Controlli e liti

Termini ancora incerti per le criptoattività

La legge rinvia all’agenzia delle Entrate il compito di definire le date per fare istanza di «emersione»

di Dario Deotto e Luigi Lovecchio

Se è vero che per varie sanatorie ci sarà la proroga, ve n’è una per la quale – curiosamente – la legge non ha stabilito il termine entro cui provvedere alla “emersione”. Si tratta della regolarizzazione delle criptoattività.

Il comma 138 della legge 197/2022 non fissa, infatti, alcuna data entro la quale «presentare istanza di emersione secondo il modello approvato con il provvedimento del direttore dell’agenzia delle Entrate di cui al comma 141». Questo comma stabilisce che il contenuto, le modalità e i «termini di presentazione» dell’istanza sono disciplinati sempre con il medesimo provvedimento del direttore dell’Agenzia.

In sostanza, la legge non fissa il termine entro il quale avvalersi di questa cripto (in tutti i sensi) sanatoria: occorre dunque aspettare il provvedimento attuativo del direttore delle Entrate. La cosa lascia davvero perplessi: mai si era visto un “condono” il cui termine viene fissato da un provvedimento attuativo della prassi.

Come si ricorderà, in passato la sola prassi delle Entrate aveva riportato la necessità di indicare nel quadro RW le valute virtuali (quindi non tutte le criptoattività). La norma non disponeva invece tale obbligo. Tant’è che esso viene stabilito soltanto oggi.
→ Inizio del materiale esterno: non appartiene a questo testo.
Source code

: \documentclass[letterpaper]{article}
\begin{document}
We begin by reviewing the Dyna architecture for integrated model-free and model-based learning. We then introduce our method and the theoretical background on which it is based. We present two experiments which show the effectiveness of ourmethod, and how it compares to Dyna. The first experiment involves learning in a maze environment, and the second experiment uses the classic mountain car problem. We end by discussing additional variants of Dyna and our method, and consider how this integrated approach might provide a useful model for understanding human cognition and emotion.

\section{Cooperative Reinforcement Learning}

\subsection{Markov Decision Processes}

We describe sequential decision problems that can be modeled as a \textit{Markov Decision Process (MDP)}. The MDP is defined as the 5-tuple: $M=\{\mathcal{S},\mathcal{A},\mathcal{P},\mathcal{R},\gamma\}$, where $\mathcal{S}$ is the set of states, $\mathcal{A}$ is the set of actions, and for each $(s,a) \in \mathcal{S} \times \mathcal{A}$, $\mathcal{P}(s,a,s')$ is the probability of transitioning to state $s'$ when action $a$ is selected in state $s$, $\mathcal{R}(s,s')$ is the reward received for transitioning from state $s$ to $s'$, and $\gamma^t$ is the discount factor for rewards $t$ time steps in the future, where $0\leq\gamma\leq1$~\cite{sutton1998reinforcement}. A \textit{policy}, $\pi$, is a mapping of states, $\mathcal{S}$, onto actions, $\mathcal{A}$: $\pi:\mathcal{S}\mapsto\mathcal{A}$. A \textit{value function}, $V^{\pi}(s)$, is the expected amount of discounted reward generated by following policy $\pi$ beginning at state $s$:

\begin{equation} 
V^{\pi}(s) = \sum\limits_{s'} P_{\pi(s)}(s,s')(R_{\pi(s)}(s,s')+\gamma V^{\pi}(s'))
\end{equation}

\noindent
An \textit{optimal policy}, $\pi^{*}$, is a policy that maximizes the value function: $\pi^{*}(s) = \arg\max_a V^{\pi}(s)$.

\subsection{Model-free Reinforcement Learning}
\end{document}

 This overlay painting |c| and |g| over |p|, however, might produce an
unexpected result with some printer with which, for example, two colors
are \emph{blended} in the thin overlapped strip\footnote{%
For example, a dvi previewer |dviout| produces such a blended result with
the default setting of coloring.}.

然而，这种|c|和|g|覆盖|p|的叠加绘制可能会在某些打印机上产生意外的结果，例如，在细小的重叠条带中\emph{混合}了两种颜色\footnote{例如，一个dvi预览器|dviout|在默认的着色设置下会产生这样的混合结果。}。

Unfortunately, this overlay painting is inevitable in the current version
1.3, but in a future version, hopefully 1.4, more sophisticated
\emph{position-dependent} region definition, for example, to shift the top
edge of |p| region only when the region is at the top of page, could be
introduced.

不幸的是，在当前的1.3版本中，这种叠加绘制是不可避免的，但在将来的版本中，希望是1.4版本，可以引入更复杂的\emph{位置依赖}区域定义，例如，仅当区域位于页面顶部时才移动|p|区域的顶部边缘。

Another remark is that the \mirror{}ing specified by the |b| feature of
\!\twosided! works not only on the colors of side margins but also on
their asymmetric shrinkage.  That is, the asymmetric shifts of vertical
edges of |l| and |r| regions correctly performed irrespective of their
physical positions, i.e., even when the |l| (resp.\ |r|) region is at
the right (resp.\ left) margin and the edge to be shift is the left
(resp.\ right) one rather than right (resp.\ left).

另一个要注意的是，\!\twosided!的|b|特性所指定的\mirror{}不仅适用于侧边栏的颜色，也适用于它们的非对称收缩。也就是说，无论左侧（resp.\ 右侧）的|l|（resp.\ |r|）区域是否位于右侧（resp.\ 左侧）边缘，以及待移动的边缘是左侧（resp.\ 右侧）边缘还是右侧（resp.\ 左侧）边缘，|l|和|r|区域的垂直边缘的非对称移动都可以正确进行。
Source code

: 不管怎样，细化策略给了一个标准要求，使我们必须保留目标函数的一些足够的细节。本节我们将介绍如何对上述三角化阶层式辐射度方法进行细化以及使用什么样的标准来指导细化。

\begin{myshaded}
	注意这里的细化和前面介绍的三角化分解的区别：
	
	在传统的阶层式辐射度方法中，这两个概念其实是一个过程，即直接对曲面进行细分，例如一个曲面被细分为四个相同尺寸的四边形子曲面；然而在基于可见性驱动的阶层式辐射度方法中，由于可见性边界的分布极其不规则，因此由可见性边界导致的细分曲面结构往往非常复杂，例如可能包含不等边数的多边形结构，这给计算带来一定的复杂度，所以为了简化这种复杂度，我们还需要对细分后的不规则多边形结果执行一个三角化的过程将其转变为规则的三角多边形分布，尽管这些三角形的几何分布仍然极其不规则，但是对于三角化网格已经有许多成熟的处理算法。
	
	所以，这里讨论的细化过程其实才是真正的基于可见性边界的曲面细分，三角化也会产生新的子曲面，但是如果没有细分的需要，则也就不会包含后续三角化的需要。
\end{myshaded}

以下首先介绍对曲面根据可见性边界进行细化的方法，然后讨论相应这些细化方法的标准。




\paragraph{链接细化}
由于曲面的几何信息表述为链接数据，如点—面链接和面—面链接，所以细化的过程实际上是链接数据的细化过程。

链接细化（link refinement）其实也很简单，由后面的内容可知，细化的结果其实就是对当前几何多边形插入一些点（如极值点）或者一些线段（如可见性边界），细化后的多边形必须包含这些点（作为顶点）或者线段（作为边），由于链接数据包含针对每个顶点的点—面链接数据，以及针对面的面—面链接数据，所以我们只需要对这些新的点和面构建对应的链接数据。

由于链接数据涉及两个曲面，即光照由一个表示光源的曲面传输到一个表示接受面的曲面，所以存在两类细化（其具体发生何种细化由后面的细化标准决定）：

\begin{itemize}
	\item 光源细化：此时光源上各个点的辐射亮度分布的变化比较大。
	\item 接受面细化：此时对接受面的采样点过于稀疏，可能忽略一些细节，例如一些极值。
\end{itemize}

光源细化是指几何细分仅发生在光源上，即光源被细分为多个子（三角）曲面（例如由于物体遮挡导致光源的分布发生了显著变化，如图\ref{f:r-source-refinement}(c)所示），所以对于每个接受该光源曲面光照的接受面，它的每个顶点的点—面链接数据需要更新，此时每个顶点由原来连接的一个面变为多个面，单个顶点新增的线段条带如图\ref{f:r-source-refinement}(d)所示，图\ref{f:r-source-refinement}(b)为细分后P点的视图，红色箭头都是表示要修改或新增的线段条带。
Tra l’altro la norma stabiliva, come d’altronde ora, che solo quando le attività detenute all’estero risultano «suscettibili di produrre reddito imponibili in Italia» si deve procedere all’indicazione nel quadro RW. E stante l’assimilazione – fatta in passato dalla medesima prassi – delle valute virtuali con le valute estere, in molti casi (quando la giacenza media risultava inferiore a 51.645 euro per almeno sette giorni lavorativi) l’Agenzia aveva affermato che le criptovalute non determinassero alcun obbligo reddituale. Con la conseguenza evidente, per l’espressa normativa riferita alle valute estere, che non si era affatto in presenza di attività «suscettibili di produrre reddito imponibile in Italia». Senza contare che quando il contribuente deteneva egli stesso la chiave privata non si poteva affatto considerare le attività “detenute all’estero”.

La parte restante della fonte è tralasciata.